Saturday, July 26, 2008

Encouraging better documentation by rewarding it

In a previous comment, Paul Barford suggests that collectors should refuse to touch coins with no documented history as a way to fight looting.

Rather than signalling preferences for documentation perhaps collectors could explicitly pay dealers for details leading back to the source? If a few collectors stop bidding on undocumented coins and start bidding higher on well-documented ones many dealers wouldn't even notice. If I actually offer $10 or 1% on top of of the purchase price for provenance information they might pay more attention.

I'd pay a lot to know where the dealer got many of my coins from, but I'm mostly interested in the coins of uncertain mints. For common coins I'm less curious but I might still pay a little.

In some cases the provenance info might be a photocopy of a Harlan J Berk ticket from the 1980s. Maybe I pay just to learn that the coin came in a zip-lock bag from a gentleman with a Lebanese accent at a recent coin show.

It isn't clear what the social norms on tracing coins back should be. I purchased two coins that were published in SNG Levante from CNG. One had a further history published in Levante's SNG but the more interesting one did not. Mr. Levante is still alive. Would it be appropriate to write to him and ask him if he recalls where he bought a coin in the 1980s? Although you would not know it from my posts here I'm a bit shy about this sort of thing.

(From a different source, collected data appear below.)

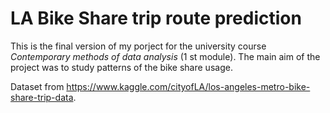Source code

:# LA Bike Share trip route prediction

This is the final version of my porject for the university course _Contemporary methods of data analysis_ (1 st module).
The main aim of the project was to study patterns of the bike share usage.

Dataset from https://www.kaggle.com/cityofLA/los-angeles-metro-bike-share-trip-data.
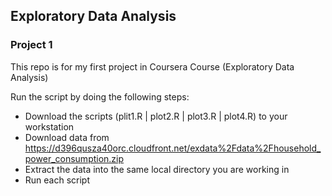 ## Exploratory Data Analysis
### Project 1

This repo is for my first project in Coursera Course (Exploratory Data Analysis)

Run the script by doing the following steps:

 * Download the scripts (plit1.R | plot2.R | plot3.R | plot4.R) to your workstation
 * Download data from https://d396qusza40orc.cloudfront.net/exdata%2Fdata%2Fhousehold_power_consumption.zip
 * Extract the data into the same local directory you are working in
 * Run each script

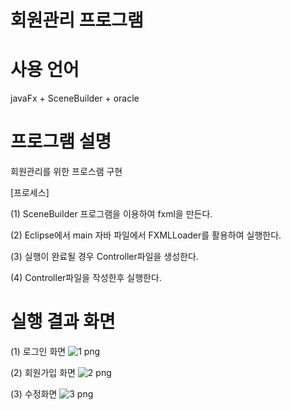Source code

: # 회원관리 프로그램

# 사용 언어
  javaFx + SceneBuilder + oracle
# 프로그램 설명  
회원관리를 위한 프로스램 구현

[프로세스]

(1) SceneBuilder 프로그램을 이용하여 fxml을 만든다.

(2) Eclipse에서 main 자바 파일에서 FXMLLoader를 활용하여 실행한다.

(3) 실행이 완료될 경우 Controller파일을 생성한다.

(4) Controller파일을 작성한후 실행한다.

# 실행 결과 화면
(1) 로그인 화면
![1 png](https://user-images.githubusercontent.com/88234731/141294755-6ab6e8cf-0c5e-4535-9074-5307a7160449.jpg)

(2) 회원가입 화면
![2 png](https://user-images.githubusercontent.com/88234731/141292942-b9d660a6-9e8f-4de8-aba1-d51b27694f87.jpg)

(3) 수정화면
![3 png](https://user-images.githubusercontent.com/88234731/141292944-a602f374-ffbe-4a28-964b-4c49a447d059.jpg)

Collectors are at the end of a long chain from the soil. It's hard to signal ethical values up the chain with price signals.

I have also heard that I should reward dealers who participate in online forums or write books by steering them business but I'd rather just pay for the books. There is no way to pay for discussion group participation so I share my knowledge in return. When I want a coin it's rare not something that every dealer has a couple of anyway. Expressing moral values though shopping doesn't seem able to provide incentives to change much.


Voz Earl said...

"Expressing moral values though shopping doesn't seem able to provide incentives to change much."

Especially true in cases where demand far outstrips supply--as it does in this instance. Dealers would simply shrug it off and sell the coin one of the scores of other interested parties. This model has zero percent chance of effecting any change in the market.


Ed Snible said...

Voz, you've hit the nail on the head.

Incentives further up the chain should have a big effect. The incentive of offering farmers market rates, or even 33% of market rates, strongly encourages them to fight off looters with shotguns and pitchforks. Me withholding an auction bid causes a coin to go to the underbidder, driving down prices — the lower prices encouraging new collectors.

The fiction that buried coins are 'owned' by nations often means when coins are found, digging roads and after mudslides, that the coins go to the capital city museum. This means no local stakeholders. How about a law saying buried artifacts on public lands are owned not by the 'nation' but by the local school district? Such a law would encourage all parents to report looters, if only to allow the district to seize and sell the coins for schoolbooks. As a side effect the looter cools his heels in jail for a few years and perhaps reveals the location of a site to the archaeology department of the provincial college.

A commercial approach means the collectors money is diverted from looters to anti-looting forces.

It might be possible to get similar effects in a non-commercial framework. Perhaps putting control of coins regional or village micro-museums would at least excite the part-time staff to stop looting. The commercial framework seems best to me though.

Lyndall Huggler said...

A major reason we will continue to see resistance to improved documentation is the insistence on an unrealistic date such as 1970 or 1973 as the date before which otherwise undocumented coins must be shown to have been in commerce. I believe that any prospect for better documentation (which I support) will necessarily have to involve a grant of "amnesty" to all of the undocumented coins that have entered the market over the last 40 years. The genie can't be put back in the bottle; insistence on an unrealistic date will not reverse the damage that has been done to looted archaeological sites.

Jay G said...

Ed: Levante is no longer alive, he died in 2007 according to an obit in THE CELATOR.